# DATASET EXTRACT
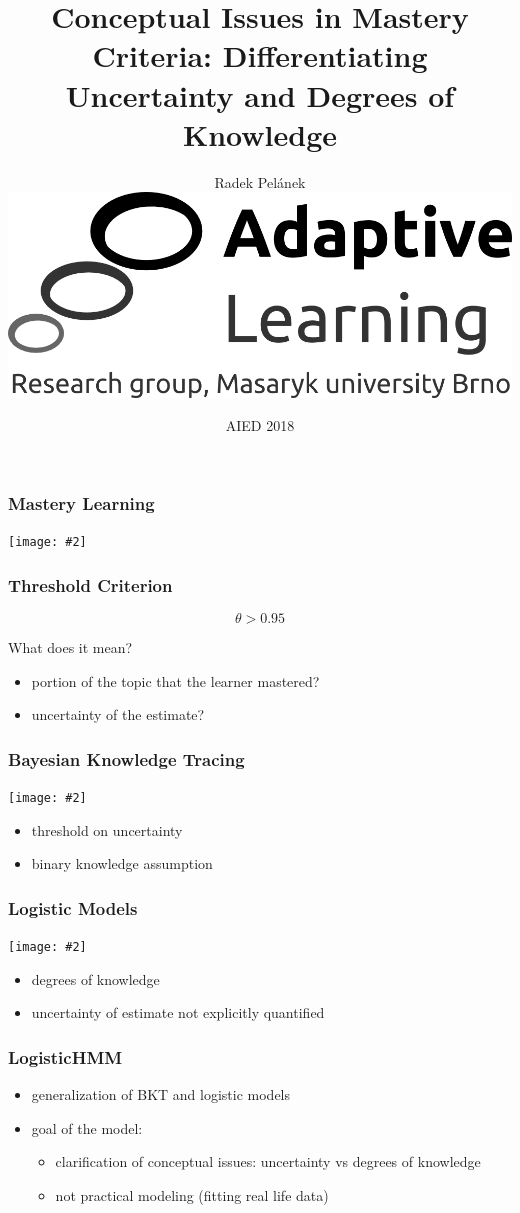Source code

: \documentclass[bigger]{beamer}
\title{Conceptual Issues in Mastery Criteria: Differentiating Uncertainty and
  Degrees of Knowledge}
\author{Radek Pel\'anek\\[10mm]
\includegraphics[width=.3\linewidth]{al-logo}
}
\date{AIED 2018}
\newcommand{\img}[2]{
  \begin{center}
    \texttt{[image: \#2]}
  \end{center}
}
\begin{document}
\frame{\titlepage}

\begin{frame}
  \frametitle{Mastery Learning}

  \img{1}{mastery-learning}

\end{frame}

\begin{frame}
  \frametitle{Threshold Criterion}

  \[ \theta > 0.95 \]

  \begin{center}
    What does it mean?
  \end{center}

  \pause
  \bigskip

  \begin{itemize}
  \item portion of the topic that the learner mastered?
  \item uncertainty of the estimate?
  \end{itemize}
\end{frame}

\begin{frame}
  \frametitle{Bayesian Knowledge Tracing}

  \img{.5}{bkt}

  \begin{itemize}
  \item threshold on uncertainty
  \item binary knowledge assumption
  \end{itemize}
\end{frame}

\begin{frame}
  \frametitle{Logistic Models}

  \img{.5}{logistic}

  \begin{itemize}
  \item degrees of knowledge
  \item uncertainty of estimate not explicitly quantified
  \end{itemize}
\end{frame}

\begin{frame}
  \frametitle{LogisticHMM}

  \begin{itemize}
  \item generalization of BKT and logistic models
  \item goal of the model:
    \begin{itemize}
    \item clarification of conceptual issues: uncertainty vs degrees of
      knowledge
    \item not practical modeling (fitting real life data)
    \end{itemize}
  \end{itemize}
\end{frame}
\end{document}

# THE PROBLEM
Would you set down every line of the data above exactly, skipping the pictures?

# RESULT OF THE EXERCISE
Source code

: \documentclass[bigger]{beamer}
\title{Conceptual Issues in Mastery Criteria: Differentiating Uncertainty and
  Degrees of Knowledge}
\author{Radek Pel\'anek\\[10mm]
\includegraphics[width=.3\linewidth]{al-logo}
}
\date{AIED 2018}
\newcommand{\img}[2]{
  \begin{center}
    \texttt{[image: \#2]}
  \end{center}
}
\begin{document}
\frame{\titlepage}

\begin{frame}
  \frametitle{Mastery Learning}

  \img{1}{mastery-learning}

\end{frame}

\begin{frame}
  \frametitle{Threshold Criterion}

  \[ \theta > 0.95 \]

  \begin{center}
    What does it mean?
  \end{center}

  \pause
  \bigskip

  \begin{itemize}
  \item portion of the topic that the learner mastered?
  \item uncertainty of the estimate?
  \end{itemize}
\end{frame}

\begin{frame}
  \frametitle{Bayesian Knowledge Tracing}

  \img{.5}{bkt}

  \begin{itemize}
  \item threshold on uncertainty
  \item binary knowledge assumption
  \end{itemize}
\end{frame}

\begin{frame}
  \frametitle{Logistic Models}

  \img{.5}{logistic}

  \begin{itemize}
  \item degrees of knowledge
  \item uncertainty of estimate not explicitly quantified
  \end{itemize}
\end{frame}

\begin{frame}
  \frametitle{LogisticHMM}

  \begin{itemize}
  \item generalization of BKT and logistic models
  \item goal of the model:
    \begin{itemize}
    \item clarification of conceptual issues: uncertainty vs degrees of
      knowledge
    \item not practical modeling (fitting real life data)
    \end{itemize}
  \end{itemize}
\end{frame}
\end{document}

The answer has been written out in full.